HOW TO COMPLETE THIS TASK: Exactly repeat all the records below, omitting the images they hold.

[Collected data]
::::
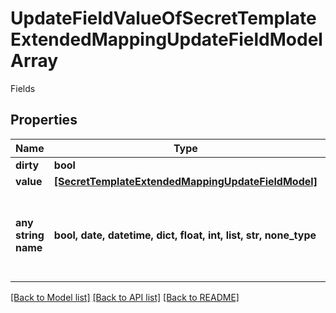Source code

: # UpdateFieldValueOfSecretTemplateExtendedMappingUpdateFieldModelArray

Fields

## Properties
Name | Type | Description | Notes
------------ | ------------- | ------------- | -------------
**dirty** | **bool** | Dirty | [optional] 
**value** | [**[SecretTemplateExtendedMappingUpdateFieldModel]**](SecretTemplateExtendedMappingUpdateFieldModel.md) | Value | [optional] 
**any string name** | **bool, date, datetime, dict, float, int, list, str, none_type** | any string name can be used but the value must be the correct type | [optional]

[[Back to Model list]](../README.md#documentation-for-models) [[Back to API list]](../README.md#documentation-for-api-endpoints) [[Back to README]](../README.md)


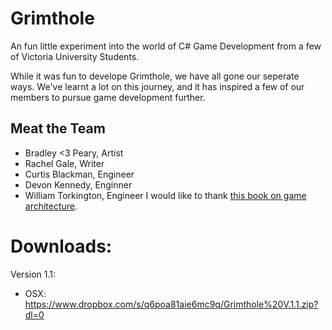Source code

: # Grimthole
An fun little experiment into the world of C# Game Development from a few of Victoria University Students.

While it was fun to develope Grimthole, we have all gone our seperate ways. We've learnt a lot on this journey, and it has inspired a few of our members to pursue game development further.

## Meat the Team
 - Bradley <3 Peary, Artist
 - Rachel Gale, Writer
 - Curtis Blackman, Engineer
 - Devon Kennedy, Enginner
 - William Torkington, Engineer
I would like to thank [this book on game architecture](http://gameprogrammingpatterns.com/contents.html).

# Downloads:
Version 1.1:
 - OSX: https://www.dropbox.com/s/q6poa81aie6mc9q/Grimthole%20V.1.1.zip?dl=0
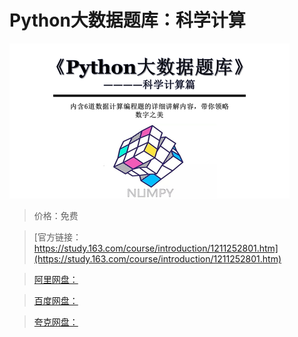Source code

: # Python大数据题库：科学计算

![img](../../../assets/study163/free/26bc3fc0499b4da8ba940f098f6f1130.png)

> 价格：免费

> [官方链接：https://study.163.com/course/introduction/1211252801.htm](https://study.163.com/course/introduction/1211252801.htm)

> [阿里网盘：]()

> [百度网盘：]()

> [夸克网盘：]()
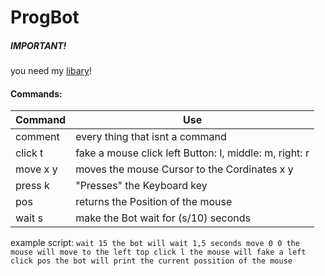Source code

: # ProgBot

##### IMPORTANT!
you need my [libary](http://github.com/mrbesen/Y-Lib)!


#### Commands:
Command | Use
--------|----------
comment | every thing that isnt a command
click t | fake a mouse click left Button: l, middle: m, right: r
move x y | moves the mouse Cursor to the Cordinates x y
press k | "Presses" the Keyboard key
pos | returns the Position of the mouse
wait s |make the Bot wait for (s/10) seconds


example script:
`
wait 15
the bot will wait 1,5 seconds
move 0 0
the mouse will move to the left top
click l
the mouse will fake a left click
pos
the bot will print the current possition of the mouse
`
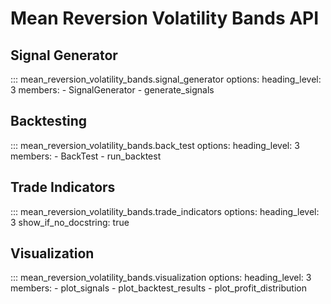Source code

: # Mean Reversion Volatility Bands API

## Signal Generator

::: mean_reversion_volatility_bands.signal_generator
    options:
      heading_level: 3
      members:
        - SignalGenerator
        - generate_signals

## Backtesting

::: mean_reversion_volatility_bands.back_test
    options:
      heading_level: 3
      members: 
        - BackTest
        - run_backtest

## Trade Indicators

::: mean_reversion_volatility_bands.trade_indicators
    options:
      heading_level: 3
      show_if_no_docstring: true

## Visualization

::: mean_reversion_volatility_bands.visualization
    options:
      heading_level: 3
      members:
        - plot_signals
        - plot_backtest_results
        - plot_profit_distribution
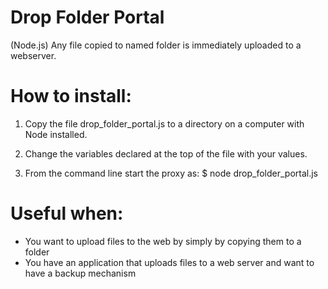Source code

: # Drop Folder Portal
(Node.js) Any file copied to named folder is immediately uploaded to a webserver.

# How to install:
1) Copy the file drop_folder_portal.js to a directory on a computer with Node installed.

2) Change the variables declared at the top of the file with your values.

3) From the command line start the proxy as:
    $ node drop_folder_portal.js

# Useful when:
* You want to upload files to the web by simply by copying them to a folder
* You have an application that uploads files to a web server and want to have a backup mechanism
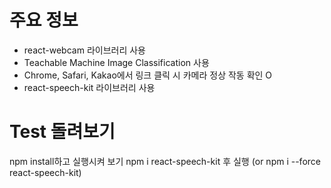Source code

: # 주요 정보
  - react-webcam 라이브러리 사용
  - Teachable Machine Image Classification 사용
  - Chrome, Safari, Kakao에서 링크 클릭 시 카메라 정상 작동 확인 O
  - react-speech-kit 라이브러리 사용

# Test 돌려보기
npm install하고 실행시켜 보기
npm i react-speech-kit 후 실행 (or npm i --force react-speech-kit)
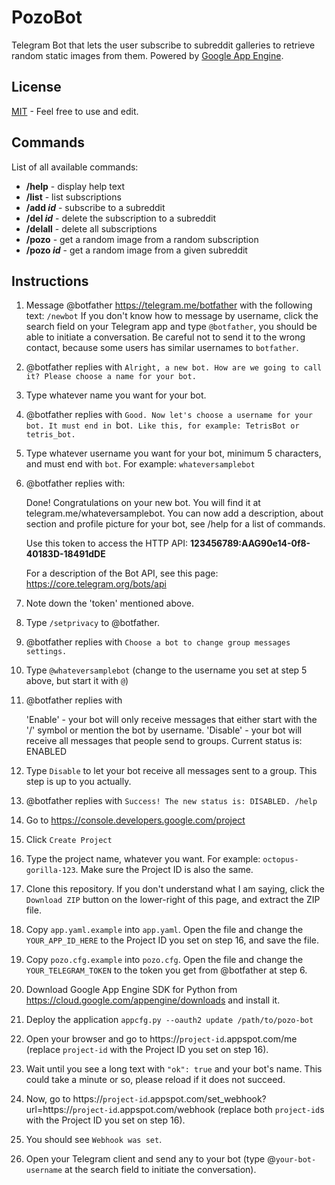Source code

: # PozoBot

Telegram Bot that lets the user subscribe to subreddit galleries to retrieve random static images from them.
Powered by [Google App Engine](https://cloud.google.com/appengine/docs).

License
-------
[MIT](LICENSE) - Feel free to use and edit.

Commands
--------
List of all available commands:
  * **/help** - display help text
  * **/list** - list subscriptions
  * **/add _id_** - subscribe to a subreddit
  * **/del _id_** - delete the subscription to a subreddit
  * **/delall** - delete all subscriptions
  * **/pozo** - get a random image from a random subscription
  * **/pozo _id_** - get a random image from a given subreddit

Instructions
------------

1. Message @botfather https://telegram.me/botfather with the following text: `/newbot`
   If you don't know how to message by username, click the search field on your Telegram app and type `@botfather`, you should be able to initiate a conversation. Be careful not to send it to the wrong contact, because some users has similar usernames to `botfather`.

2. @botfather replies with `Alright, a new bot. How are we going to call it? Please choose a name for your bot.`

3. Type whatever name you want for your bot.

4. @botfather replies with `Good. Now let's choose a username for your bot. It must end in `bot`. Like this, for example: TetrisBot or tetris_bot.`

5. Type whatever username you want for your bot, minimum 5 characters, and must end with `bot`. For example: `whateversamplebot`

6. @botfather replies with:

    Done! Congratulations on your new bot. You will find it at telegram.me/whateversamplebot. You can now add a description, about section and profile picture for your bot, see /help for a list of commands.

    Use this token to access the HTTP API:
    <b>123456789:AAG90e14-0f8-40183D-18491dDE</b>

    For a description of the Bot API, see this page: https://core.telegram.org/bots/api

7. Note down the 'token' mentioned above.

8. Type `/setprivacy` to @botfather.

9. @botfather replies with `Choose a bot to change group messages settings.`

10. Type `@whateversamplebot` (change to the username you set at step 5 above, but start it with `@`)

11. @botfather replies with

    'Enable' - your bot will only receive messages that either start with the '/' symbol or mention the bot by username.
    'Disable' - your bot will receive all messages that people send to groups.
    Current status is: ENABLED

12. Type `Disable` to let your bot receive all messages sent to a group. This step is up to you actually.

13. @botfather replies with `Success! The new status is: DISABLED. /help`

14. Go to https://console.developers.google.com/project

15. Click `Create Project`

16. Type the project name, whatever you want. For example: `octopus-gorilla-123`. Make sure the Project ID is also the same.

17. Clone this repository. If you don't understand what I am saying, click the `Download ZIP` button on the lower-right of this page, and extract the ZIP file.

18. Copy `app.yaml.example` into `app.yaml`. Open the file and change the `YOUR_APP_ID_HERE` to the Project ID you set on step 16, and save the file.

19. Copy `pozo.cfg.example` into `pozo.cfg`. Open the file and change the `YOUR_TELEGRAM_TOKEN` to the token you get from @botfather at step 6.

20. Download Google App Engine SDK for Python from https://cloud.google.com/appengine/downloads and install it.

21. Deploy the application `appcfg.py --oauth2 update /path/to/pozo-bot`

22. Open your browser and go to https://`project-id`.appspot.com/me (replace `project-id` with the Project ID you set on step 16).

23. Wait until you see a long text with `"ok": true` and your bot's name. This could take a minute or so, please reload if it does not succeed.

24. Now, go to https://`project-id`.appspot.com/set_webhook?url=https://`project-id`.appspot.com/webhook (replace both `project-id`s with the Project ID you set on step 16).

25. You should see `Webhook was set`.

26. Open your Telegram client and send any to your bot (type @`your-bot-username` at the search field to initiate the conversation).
::::
ANSWER TO THIS EXERCISE:
Source code

: # UpdateFieldValueOfSecretTemplateExtendedMappingUpdateFieldModelArray

Fields

## Properties
Name | Type | Description | Notes
------------ | ------------- | ------------- | -------------
**dirty** | **bool** | Dirty | [optional] 
**value** | [**[SecretTemplateExtendedMappingUpdateFieldModel]**](SecretTemplateExtendedMappingUpdateFieldModel.md) | Value | [optional] 
**any string name** | **bool, date, datetime, dict, float, int, list, str, none_type** | any string name can be used but the value must be the correct type | [optional]

[[Back to Model list]](../README.md#documentation-for-models) [[Back to API list]](../README.md#documentation-for-api-endpoints) [[Back to README]](../README.md)


Source code

: # Grimthole
An fun little experiment into the world of C# Game Development from a few of Victoria University Students.

While it was fun to develope Grimthole, we have all gone our seperate ways. We've learnt a lot on this journey, and it has inspired a few of our members to pursue game development further.

## Meat the Team
 - Bradley <3 Peary, Artist
 - Rachel Gale, Writer
 - Curtis Blackman, Engineer
 - Devon Kennedy, Enginner
 - William Torkington, Engineer
I would like to thank [this book on game architecture](http://gameprogrammingpatterns.com/contents.html).

# Downloads:
Version 1.1:
 - OSX: https://www.dropbox.com/s/q6poa81aie6mc9q/Grimthole%20V.1.1.zip?dl=0
Source code

: # Python大数据题库：科学计算

![img](../../../assets/study163/free/26bc3fc0499b4da8ba940f098f6f1130.png)

> 价格：免费

> [官方链接：https://study.163.com/course/introduction/1211252801.htm](https://study.163.com/course/introduction/1211252801.htm)

> [阿里网盘：]()

> [百度网盘：]()

> [夸克网盘：]()
Source code

: # ProgBot

##### IMPORTANT!
you need my [libary](http://github.com/mrbesen/Y-Lib)!


#### Commands:
Command | Use
--------|----------
comment | every thing that isnt a command
click t | fake a mouse click left Button: l, middle: m, right: r
move x y | moves the mouse Cursor to the Cordinates x y
press k | "Presses" the Keyboard key
pos | returns the Position of the mouse
wait s |make the Bot wait for (s/10) seconds


example script:
`
wait 15
the bot will wait 1,5 seconds
move 0 0
the mouse will move to the left top
click l
the mouse will fake a left click
pos
the bot will print the current possition of the mouse
`
Source code

: # Mean Reversion Volatility Bands API

## Signal Generator

::: mean_reversion_volatility_bands.signal_generator
    options:
      heading_level: 3
      members:
        - SignalGenerator
        - generate_signals

## Backtesting

::: mean_reversion_volatility_bands.back_test
    options:
      heading_level: 3
      members: 
        - BackTest
        - run_backtest

## Trade Indicators

::: mean_reversion_volatility_bands.trade_indicators
    options:
      heading_level: 3
      show_if_no_docstring: true

## Visualization

::: mean_reversion_volatility_bands.visualization
    options:
      heading_level: 3
      members:
        - plot_signals
        - plot_backtest_results
        - plot_profit_distribution
Source code

: # Drop Folder Portal
(Node.js) Any file copied to named folder is immediately uploaded to a webserver.

# How to install:
1) Copy the file drop_folder_portal.js to a directory on a computer with Node installed.

2) Change the variables declared at the top of the file with your values.

3) From the command line start the proxy as:
    $ node drop_folder_portal.js

# Useful when:
* You want to upload files to the web by simply by copying them to a folder
* You have an application that uploads files to a web server and want to have a backup mechanism
Source code

: # 주요 정보
  - react-webcam 라이브러리 사용
  - Teachable Machine Image Classification 사용
  - Chrome, Safari, Kakao에서 링크 클릭 시 카메라 정상 작동 확인 O
  - react-speech-kit 라이브러리 사용

# Test 돌려보기
npm install하고 실행시켜 보기
npm i react-speech-kit 후 실행 (or npm i --force react-speech-kit)
Source code

: # PozoBot

Telegram Bot that lets the user subscribe to subreddit galleries to retrieve random static images from them.
Powered by [Google App Engine](https://cloud.google.com/appengine/docs).

License
-------
[MIT](LICENSE) - Feel free to use and edit.

Commands
--------
List of all available commands:
  * **/help** - display help text
  * **/list** - list subscriptions
  * **/add _id_** - subscribe to a subreddit
  * **/del _id_** - delete the subscription to a subreddit
  * **/delall** - delete all subscriptions
  * **/pozo** - get a random image from a random subscription
  * **/pozo _id_** - get a random image from a given subreddit

Instructions
------------

1. Message @botfather https://telegram.me/botfather with the following text: `/newbot`
   If you don't know how to message by username, click the search field on your Telegram app and type `@botfather`, you should be able to initiate a conversation. Be careful not to send it to the wrong contact, because some users has similar usernames to `botfather`.

2. @botfather replies with `Alright, a new bot. How are we going to call it? Please choose a name for your bot.`

3. Type whatever name you want for your bot.

4. @botfather replies with `Good. Now let's choose a username for your bot. It must end in `bot`. Like this, for example: TetrisBot or tetris_bot.`

5. Type whatever username you want for your bot, minimum 5 characters, and must end with `bot`. For example: `whateversamplebot`

6. @botfather replies with:

    Done! Congratulations on your new bot. You will find it at telegram.me/whateversamplebot. You can now add a description, about section and profile picture for your bot, see /help for a list of commands.

    Use this token to access the HTTP API:
    <b>123456789:AAG90e14-0f8-40183D-18491dDE</b>

    For a description of the Bot API, see this page: https://core.telegram.org/bots/api

7. Note down the 'token' mentioned above.

8. Type `/setprivacy` to @botfather.

9. @botfather replies with `Choose a bot to change group messages settings.`

10. Type `@whateversamplebot` (change to the username you set at step 5 above, but start it with `@`)

11. @botfather replies with

    'Enable' - your bot will only receive messages that either start with the '/' symbol or mention the bot by username.
    'Disable' - your bot will receive all messages that people send to groups.
    Current status is: ENABLED

12. Type `Disable` to let your bot receive all messages sent to a group. This step is up to you actually.

13. @botfather replies with `Success! The new status is: DISABLED. /help`

14. Go to https://console.developers.google.com/project

15. Click `Create Project`

16. Type the project name, whatever you want. For example: `octopus-gorilla-123`. Make sure the Project ID is also the same.

17. Clone this repository. If you don't understand what I am saying, click the `Download ZIP` button on the lower-right of this page, and extract the ZIP file.

18. Copy `app.yaml.example` into `app.yaml`. Open the file and change the `YOUR_APP_ID_HERE` to the Project ID you set on step 16, and save the file.

19. Copy `pozo.cfg.example` into `pozo.cfg`. Open the file and change the `YOUR_TELEGRAM_TOKEN` to the token you get from @botfather at step 6.

20. Download Google App Engine SDK for Python from https://cloud.google.com/appengine/downloads and install it.

21. Deploy the application `appcfg.py --oauth2 update /path/to/pozo-bot`

22. Open your browser and go to https://`project-id`.appspot.com/me (replace `project-id` with the Project ID you set on step 16).

23. Wait until you see a long text with `"ok": true` and your bot's name. This could take a minute or so, please reload if it does not succeed.

24. Now, go to https://`project-id`.appspot.com/set_webhook?url=https://`project-id`.appspot.com/webhook (replace both `project-id`s with the Project ID you set on step 16).

25. You should see `Webhook was set`.

26. Open your Telegram client and send any to your bot (type @`your-bot-username` at the search field to initiate the conversation).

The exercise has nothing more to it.